Monday, 23 September 2013

The Halfway House


This is the tale of the halfway house, the state of being 'in limbo,' and a most welcome ending. I have lived recent months here at the halfway house, in this here village, somewhere between life and death. I didn't know what would happen next, but now I am enlightened in that regard. Now I know where I will go to from here. In limbo, this place, where I was craving some magnificent escape from. I didn't think I had it in me, at times, but Lord I tried, oh, how I tried. I had to question why such a neverending struggle. Few answers show themselves, and I weary of waiting for them also to seek me out. They rarely ever do.

Life is made up of stages and eras, and it is what we do with them, how well we cope, how they subsequently affect us. Sometimes we break and crumble and at others we stand tall and fight and take it on the chin. The safety net that catches you, the falling through the blue into lightness. Envelope me with your tenderness, save me from here, save me from my thoughts. The battle ends eventually, the fragments of images of people and memories will remain. Those who still stand and move into the light, well, soldiers of love are they.

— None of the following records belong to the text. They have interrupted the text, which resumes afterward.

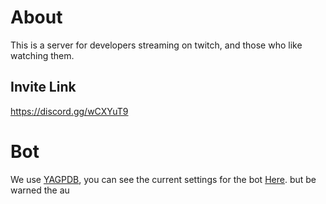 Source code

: # About
This is a server for developers streaming on twitch, and those who like watching them.

## Invite Link
<https://discord.gg/wCXYuT9>

# Bot
We use [YAGPDB](https://yagpdb.xyz/), you can see the current settings for the bot [Here](https://yagpdb.xyz/manage/723187073284309121/home).
but be warned the au 
<!--stackedit_data:
eyJoaXN0b3J5IjpbLTE0OTUzODkzOTJdfQ==
--> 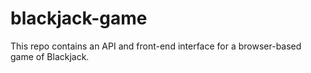 # blackjack-game
This repo contains an API and front-end interface for a browser-based game of Blackjack. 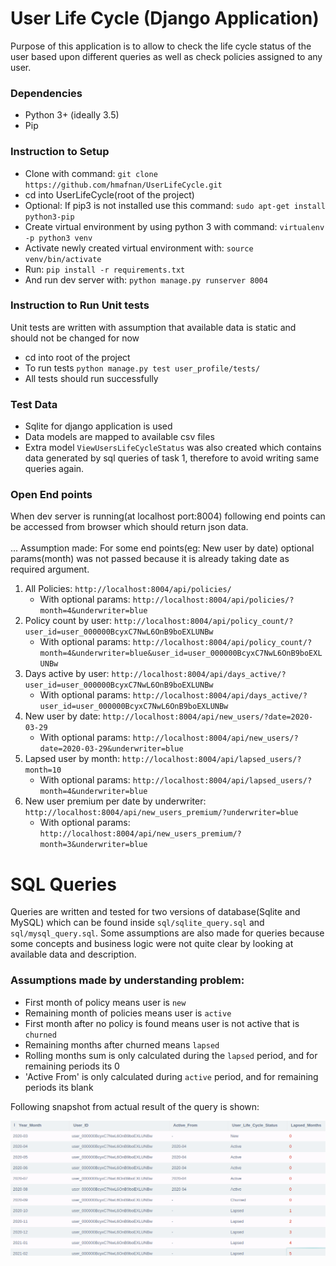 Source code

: # User Life Cycle (Django Application)

Purpose of this application is to allow to check
the life cycle status of the user based upon different
queries as well as check policies assigned to any user.

### Dependencies
- Python 3+ (ideally 3.5)
- Pip

### Instruction to Setup
- Clone with command: `git clone https://github.com/hmafnan/UserLifeCycle.git`
- cd into UserLifeCycle(root of the project)
- Optional: If pip3 is not installed use this command: `sudo apt-get install python3-pip`
- Create virtual environment by using python 3 with command: `virtualenv -p python3 venv`
- Activate newly created virtual environment with: `source venv/bin/activate`
- Run: `pip install -r requirements.txt`
- And run dev server with: `python manage.py runserver 8004`

### Instruction to Run Unit tests
Unit tests are written with assumption that available data is static and should not be 
changed for now
- cd into root of the project
- To run tests `python manage.py test user_profile/tests/`
- All tests should run successfully

### Test Data
- Sqlite for django application is used
- Data models are mapped to available csv files
- Extra model `ViewUsersLifeCycleStatus` was also created which contains data generated by sql queries
of task 1, therefore to avoid writing same queries again.

### Open End points
When dev server is running(at localhost port:8004) following end points can be accessed from browser
which should return json data. <br/> <br/>
... Assumption made: For some end points(eg: New user by date) optional params(month) was not passed because 
it is already taking date as required argument.

1. All Policies: `http://localhost:8004/api/policies/`
    - With optional params: `http://localhost:8004/api/policies/?month=4&underwriter=blue` 
2. Policy count by user: `http://localhost:8004/api/policy_count/?user_id=user_000000BcyxC7NwL6OnB9boEXLUNBw`
    - With optional params: `http://localhost:8004/api/policy_count/?month=4&underwriter=blue&user_id=user_000000BcyxC7NwL6OnB9boEXLUNBw`
3. Days active by user: `http://localhost:8004/api/days_active/?user_id=user_000000BcyxC7NwL6OnB9boEXLUNBw`
    - With optional params: `http://localhost:8004/api/days_active/?user_id=user_000000BcyxC7NwL6OnB9boEXLUNBw` 
4. New user by date: `http://localhost:8004/api/new_users/?date=2020-03-29`
    - With optional params: `http://localhost:8004/api/new_users/?date=2020-03-29&underwriter=blue`
5. Lapsed user by month: `http://localhost:8004/api/lapsed_users/?month=10`
    - With optional params: `http://localhost:8004/api/lapsed_users/?month=4&underwriter=blue`
6. New user premium per date by underwriter: `http://localhost:8004/api/new_users_premium/?underwriter=blue`
    - With optional params: `http://localhost:8004/api/new_users_premium/?month=3&underwriter=blue`
    
# SQL Queries
Queries are written and tested for two versions of database(Sqlite and MySQL) which can be found inside
`sql/sqlite_query.sql` and `sql/mysql_query.sql`.
Some assumptions are also made  for queries because some concepts and business logic were not quite clear by 
looking at available data and description.

### Assumptions made by understanding problem:
- First month of policy means user is `new`
- Remaining month of policies means user is `active`
- First month after no policy is found means user is not active that is `churned`
- Remaining months after churned means `lapsed`
- Rolling months sum is only calculated during the `lapsed` period, and for remaining periods its 0
- 'Active From' is only calculated during `active` period, and for remaining periods its blank

Following snapshot from actual result of the query is shown:

![Query Snapshot](images/sql_result.png)



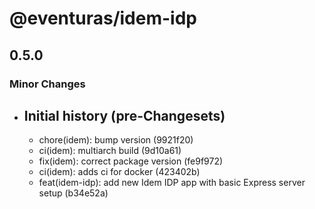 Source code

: # @eventuras/idem-idp

## 0.5.0

### Minor Changes

- ## Initial history (pre-Changesets)
  - chore(idem): bump version (9921f20)
  - ci(idem): multiarch build (9d10a61)
  - fix(idem): correct package version (fe9f972)
  - ci(idem): adds ci for docker (423402b)
  - feat(idem-idp): add new Idem IDP app with basic Express server setup (b34e52a)
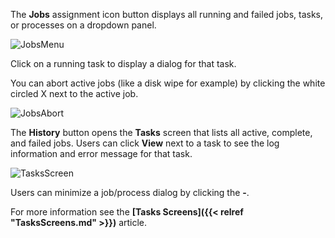 ---
---

The **Jobs** <span class="material-icons">assignment</span> icon button displays all running and failed jobs, tasks, or processes on a dropdown panel. 

![JobsMenu](/images/SCALE/JobsMenu.png "TrueNAS SCALE Task Manager")

Click on a running task to display a dialog for that task.

You can abort active jobs (like a disk wipe for example) by clicking the white circled X next to the active job.

![JobsAbort](/images/SCALE/JobsAbort.png "TrueNAS SCALE Task Manager")

The **History** button opens the **Tasks** screen that lists all active, complete, and failed jobs. Users can click **View** next to a task to see the log information and error message for that task.

![TasksScreen](/images/SCALE/TasksScreen.png "Tasks Screen")

Users can minimize a job/process dialog by clicking the **-**.  

For more information see the **[Tasks Screens]({{< relref "TasksScreens.md" >}})** article.
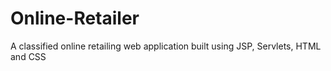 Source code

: # Online-Retailer
A classified online retailing web application built using JSP, Servlets, HTML and CSS
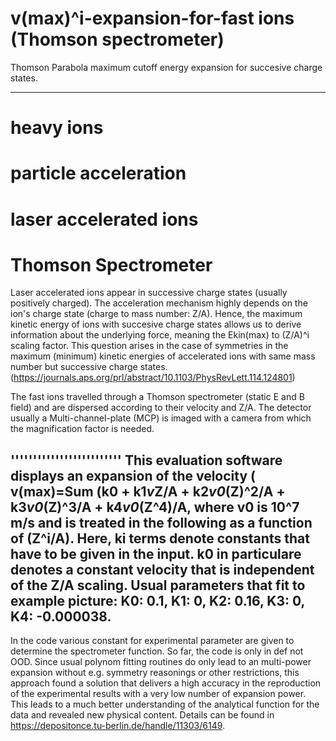 # v(max)^i-expansion-for-fast ions (Thomson spectrometer)
Thomson Parabola maximum cutoff energy expansion for succesive charge states. 
_______________________________________________________________________________
# heavy ions 
# particle acceleration
# laser accelerated ions
# Thomson Spectrometer


Laser accelerated ions appear in successive charge states (usually positively charged). The acceleration mechanism highly depends on the ion's charge state (charge to mass number: Z/A). Hence, the maximum kinetic energy of ions with succesive charge states allows us to derive information about the underlying force, meaning the Ekin(max) to (Z/A)^i scaling factor. 
This question arises in the case of symmetries in the maximum (minimum) kinetic energies of accelerated ions with same mass number but successive charge states. (https://journals.aps.org/prl/abstract/10.1103/PhysRevLett.114.124801)

The fast ions travelled through a Thomson spectrometer (static E and B field) and are dispersed according to their velocity and Z/A.  The detector usually a Multi-channel-plate (MCP) is imaged with a camera from which the magnification factor is needed. 
 
'''''''''''''''''''''''''
This evaluation software displays an expansion of the velocity ( v(max)=Sum (k0 + k1*v*Z/A + k2*v0*(Z)^2/A + k3*v0*(Z)^3/A + k4*v0*(Z^4)/A, where v0 is 10^7 m/s and is treated in the following as a function of (Z^i/A).  Here, ki terms denote constants that have to be given in the input. k0 in particulare denotes a constant velocity that is independent of the Z/A scaling. Usual parameters that fit to example picture: 
K0: 0.1,
K1: 0,
K2: 0.16,
K3: 0,
K4: -0.000038.
-----------------------------------------------
In the code various constant for experimental parameter are given to determine the spectrometer function. So far, the code
is only in def not OOD. Since usual polynom fitting routines do only lead to an multi-power expansion without e.g. symmetry reasonings or other restrictions, this approach found a solution that delivers a high accuracy in the reproduction of the experimental results with a very low number of expansion power. This leads to a much better understanding of the analytical function for the data and revealed new physical content.
Details can be found in https://depositonce.tu-berlin.de/handle/11303/6149.




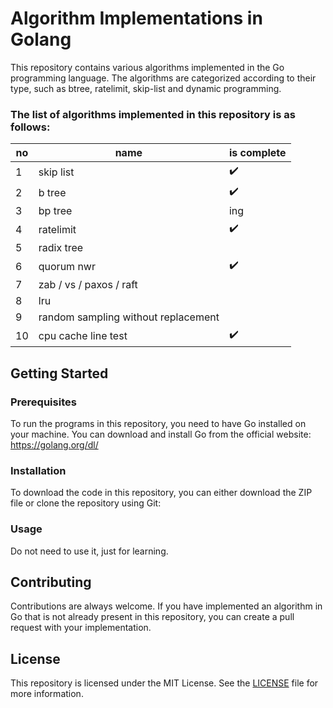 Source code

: # Algorithm Implementations in Golang

This repository contains various algorithms implemented in the Go programming language. The algorithms are categorized according to their type, such as btree, ratelimit, skip-list and dynamic programming.

### The list of algorithms implemented in this repository is as follows:

| no   | name                                | is complete |
| ---- | ----------------------------------- | ----------- |
| 1    | skip list                           | :heavy_check_mark:        |
| 2    | b tree                              | :heavy_check_mark:        |
| 3    | bp tree                             | ing          |
| 4    | ratelimit                           | :heavy_check_mark:        |
| 5    | radix tree                          |             |
| 6    | quorum nwr                          | :heavy_check_mark:             |
| 7    | zab / vs / paxos / raft             |             |
| 8    | lru                                 |             |
| 9    | random sampling without replacement |             |
| 10   | cpu cache line test | :heavy_check_mark:            |

## Getting Started

### Prerequisites

To run the programs in this repository, you need to have Go installed on your machine. You can download and install Go from the official website: https://golang.org/dl/

### Installation

To download the code in this repository, you can either download the ZIP file or clone the repository using Git:

### Usage

Do not need to use it, just for learning.
## Contributing

Contributions are always welcome. If you have implemented an algorithm in Go that is not already present in this repository, you can create a pull request with your implementation.

## License

This repository is licensed under the MIT License. See the [LICENSE](https://chat.openai.com/LICENSE) file for more information.
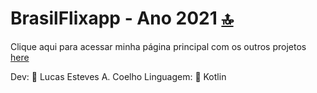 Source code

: # BrasilFlixapp - Ano 2021 [🔝](#welcome-badges-4-readmemd-profile)

Clique aqui para acessar minha página principal com os outros projetos [here](https://github.com/lukesteves92)

Dev: 👨 Lucas Esteves A. Coelho
Linguagem: 📱 Kotlin
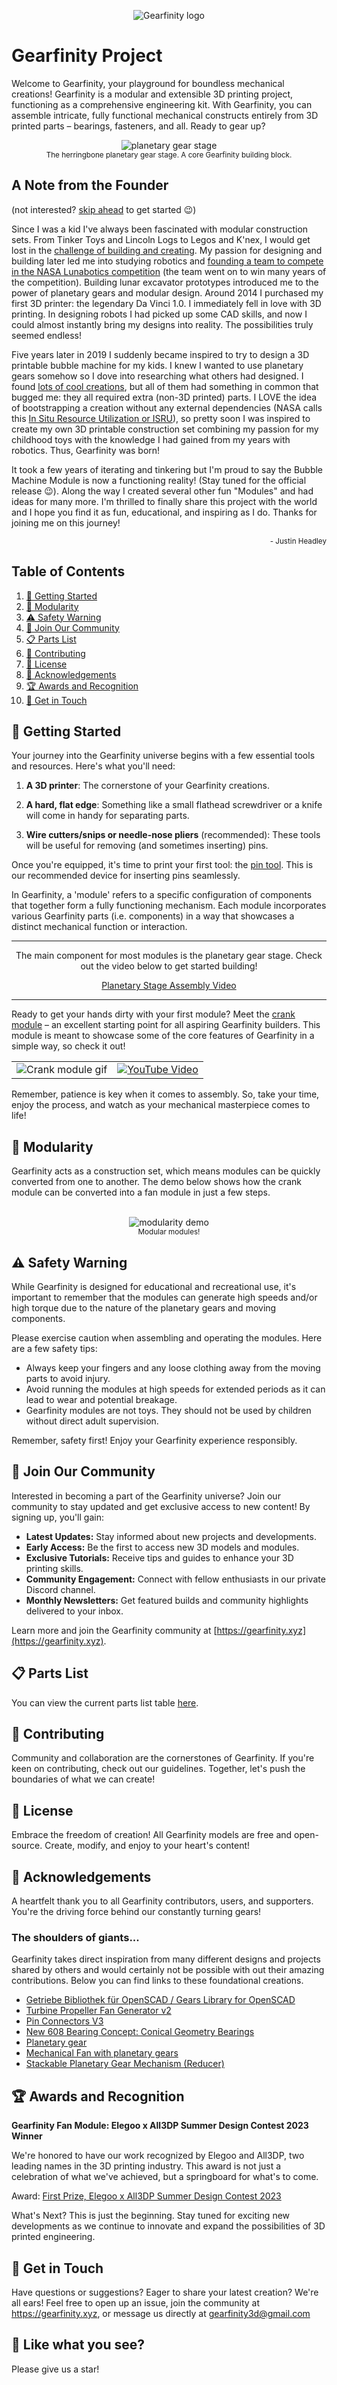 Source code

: <p align="center">
  <img src="https://github.com/gearfinity/gearfinity/assets/139299901/ef71524d-b3eb-48cb-994c-3ec41cec557e" alt="Gearfinity logo"/>
</p>

# Gearfinity Project

Welcome to Gearfinity, your playground for boundless mechanical creations! Gearfinity is a modular and extensible 3D printing project, functioning as a comprehensive engineering kit. With Gearfinity, you can assemble intricate, fully functional mechanical constructs entirely from 3D printed parts – bearings, fasteners, and all. Ready to gear up?

<p align="center">
  <img src="https://github.com/gearfinity/gearfinity/assets/139299901/42980850-ee0f-4b2a-a8c5-67bd87bb84fd" alt="planetary gear stage"/>
  <br>
  <sub>The herringbone planetary gear stage. A core Gearfinity building block.</sub>
</p>

## A Note from the Founder

(not interested? [skip ahead](#-getting-started) to get started 😉)

Since I was a kid I've always been fascinated with modular construction sets. From Tinker Toys and Lincoln Logs to Legos and K'nex, I would get lost in the [challenge of building and creating](https://www.youtube.com/watch?v=j3P41ri6QZ8). My passion for designing and building later led me into studying robotics and [founding a team to compete in the NASA Lunabotics competition](https://www.alabamaastrobotics.com/) (the team went on to win many years of the competition). Building lunar excavator prototypes introduced me to the power of planetary gears and modular design. Around 2014 I purchased my first 3D printer: the legendary Da Vinci 1.0. I immediately fell in love with 3D printing. In designing robots I had picked up some CAD skills, and now I could almost instantly bring my designs into reality. The possibilities truly seemed endless!

Five years later in 2019 I suddenly became inspired to try to design a 3D printable bubble machine for my kids. I knew I wanted to use planetary gears somehow so I dove into researching what others had designed. I found [lots of cool creations](#-acknowledgements), but all of them had something in common that bugged me: they all required extra (non-3D printed) parts. I LOVE the idea of bootstrapping a creation without any external dependencies (NASA calls this [In Situ Resource Utilization or ISRU](https://www.nasa.gov/isru/overview)), so pretty soon I was inspired to create my own 3D printable construction set combining my passion for my childhood toys with the knowledge I had gained from my years with robotics. Thus, Gearfinity was born!

It took a few years of iterating and tinkering but I'm proud to say the Bubble Machine Module is now a functioning reality! (Stay tuned for the official release 😉). Along the way I created several other fun "Modules" and had ideas for many more. I'm thrilled to finally share this project with the world and I hope you find it as fun, educational, and inspiring as I do. Thanks for joining me on this journey!

<p align="right">
  <sub>- Justin Headley</sub>
</p>

## Table of Contents

1. [🚀 Getting Started](#-getting-started)
2. [🧩 Modularity](#-modularity)
3. [⚠️ Safety Warning](#-safety-warning)
4. [💖 Join Our Community](#-join-our-community)
5. [📋 Parts List](#-parts-list)
6. [🤝 Contributing](#-contributing)
7. [📄 License](#-license)
8. [👏 Acknowledgements](#-acknowledgements)
9. [🏆 Awards and Recognition](#-awards-and-recognition)
10. [📧 Get in Touch](#-get-in-touch)

## 🚀 Getting Started

Your journey into the Gearfinity universe begins with a few essential tools and resources. Here's what you'll need:

1. **A 3D printer**: The cornerstone of your Gearfinity creations.

2. **A hard, flat edge**: Something like a small flathead screwdriver or a knife will come in handy for separating parts.

3. **Wire cutters/snips or needle-nose pliers** (recommended): These tools will be useful for removing (and sometimes inserting) pins.

Once you're equipped, it's time to print your first tool: the [pin tool](https://github.com/gearfinity/gearfinity/blob/main/tools/pin_tool.STL). This is our recommended device for inserting pins seamlessly.

In Gearfinity, a 'module' refers to a specific configuration of components that together form a fully functioning mechanism. Each module incorporates various Gearfinity parts (i.e. components) in a way that showcases a distinct mechanical function or interaction.

---

<p align="center">
  The main component for most modules is the planetary gear stage. Check out the video below to get started building!
</p>


<p align="center">
  <a href="https://www.youtube.com/watch?v=IewrQ3KnOlo">Planetary Stage Assembly Video</a>
</p>


---

Ready to get your hands dirty with your first module? Meet the [crank module](https://github.com/gearfinity/gearfinity/blob/main/crank_module/README.md) – an excellent starting point for all aspiring Gearfinity builders. This module is meant to showcase some of the core features of Gearfinity in a simple way, so check it out!

<table>
  <tr>
    <td>
      <!-- This is the code to include your GIF. -->
      <img src="https://github.com/gearfinity/gearfinity/assets/139299901/f8c02c5f-3d95-4bda-999e-bde5d6313789" alt="Crank module gif"/>
    </td>
    <td>
      <!-- This is the code to embed your YouTube video. -->
      <a href="https://www.youtube.com/watch?v=n-d26yRk0Yk" target="_blank">
        <img src="https://github.com/gearfinity/gearfinity/assets/139299901/0d3a183a-5f53-4c3f-b839-399f797dcb66" alt="YouTube Video">
      </a>
    </td>
  </tr>
</table>


Remember, patience is key when it comes to assembly. So, take your time, enjoy the process, and watch as your mechanical masterpiece comes to life!

## 🧩 Modularity

Gearfinity acts as a construction set, which means modules can be quickly converted from one to another. The demo below shows how the crank module can be converted into a fan module in just a few steps.

<p align="center">
  <br>
  <img src="https://github.com/gearfinity/gearfinity/assets/139299901/2975e0fc-0efb-4b74-b779-3991f9db8e26" alt="modularity demo"/>
  <br>
  <sub>Modular modules!</sub>
</p>


## ⚠️ Safety Warning
While Gearfinity is designed for educational and recreational use, it's important to remember that the modules can generate high speeds and/or high torque due to the nature of the planetary gears and moving components.

Please exercise caution when assembling and operating the modules. Here are a few safety tips:

- Always keep your fingers and any loose clothing away from the moving parts to avoid injury.
- Avoid running the modules at high speeds for extended periods as it can lead to wear and potential breakage.
- Gearfinity modules are not toys. They should not be used by children without direct adult supervision.

Remember, safety first! Enjoy your Gearfinity experience responsibly.

## 💖 Join Our Community

Interested in becoming a part of the Gearfinity universe? Join our community to stay updated and get exclusive access to new content! By signing up, you'll gain:

- **Latest Updates:** Stay informed about new projects and developments.
- **Early Access:** Be the first to access new 3D models and modules.
- **Exclusive Tutorials:** Receive tips and guides to enhance your 3D printing skills.
- **Community Engagement:** Connect with fellow enthusiasts in our private Discord channel.
- **Monthly Newsletters:** Get featured builds and community highlights delivered to your inbox.

Learn more and join the Gearfinity community at [https://gearfinity.xyz](https://gearfinity.xyz).


## 📋 Parts List

You can view the current parts list table [here](https://docs.google.com/spreadsheets/d/158TpOWADwtF0e0_Nwcch7mfOSl0_y_dtp3eGY885oxw/edit?usp=sharing).
## 🤝 Contributing

Community and collaboration are the cornerstones of Gearfinity. If you're keen on contributing, check out our guidelines. Together, let's push the boundaries of what we can create!

## 📄 License

Embrace the freedom of creation! All Gearfinity models are free and open-source. Create, modify, and enjoy to your heart's content!

## 👏 Acknowledgements

A heartfelt thank you to all Gearfinity contributors, users, and supporters. You're the driving force behind our constantly turning gears!

### The shoulders of giants...

Gearfinity takes direct inspiration from many different designs and projects shared by others and would certainly not be possible with out their amazing contributions. Below you can find links to these foundational creations.

- [Getriebe Bibliothek für OpenSCAD / Gears Library for OpenSCAD](https://www.thingiverse.com/thing:1604369)
- [Turbine Propeller Fan Generator v2](https://www.thingiverse.com/thing:3874607)
- [Pin Connectors V3](https://www.thingiverse.com/thing:33790/files)
- [New 608 Bearing Concept: Conical Geometry Bearings](https://www.thingiverse.com/thing:4628063)
- [Planetary gear](https://www.thingiverse.com/thing:264769)
- [Mechanical Fan with planetary gears](https://www.thingiverse.com/thing:2058267)
- [Stackable Planetary Gear Mechanism (Reducer)](https://www.thingiverse.com/thing:1727833)


## 🏆 Awards and Recognition
**Gearfinity Fan Module: Elegoo x All3DP Summer Design Contest 2023 Winner**

We're honored to have our work recognized by Elegoo and All3DP, two leading names in the 3D printing industry. This award is not just a celebration of what we've achieved, but a springboard for what's to come.

Award: [First Prize, Elegoo x All3DP Summer Design Contest 2023](https://all3dp.com/4/elegoo-x-all3dp-summer-design-contest-wraps-up-with-amazing-creative-entries-ad/)

What's Next? This is just the beginning. Stay tuned for exciting new developments as we continue to innovate and expand the possibilities of 3D printed engineering.

## 📧 Get in Touch

Have questions or suggestions? Eager to share your latest creation? We're all ears! Feel free to open up an issue, join the community at https://gearfinity.xyz, or message us directly at gearfinity3d@gmail.com

## 🌟 Like what you see?

Please give us a star!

I shall leave the halfway house behind, like so many other buildings of my past. Something else is waiting now, and who knows what. The beauty of the days is that we never really know what lies ahead. It is adventure, challenge, magic. All we can do is be the best that we can, and tirelessly face the truth. Every step brings us a little closer to death, but also a little closer to harmony, to heaven, to everlasting peace.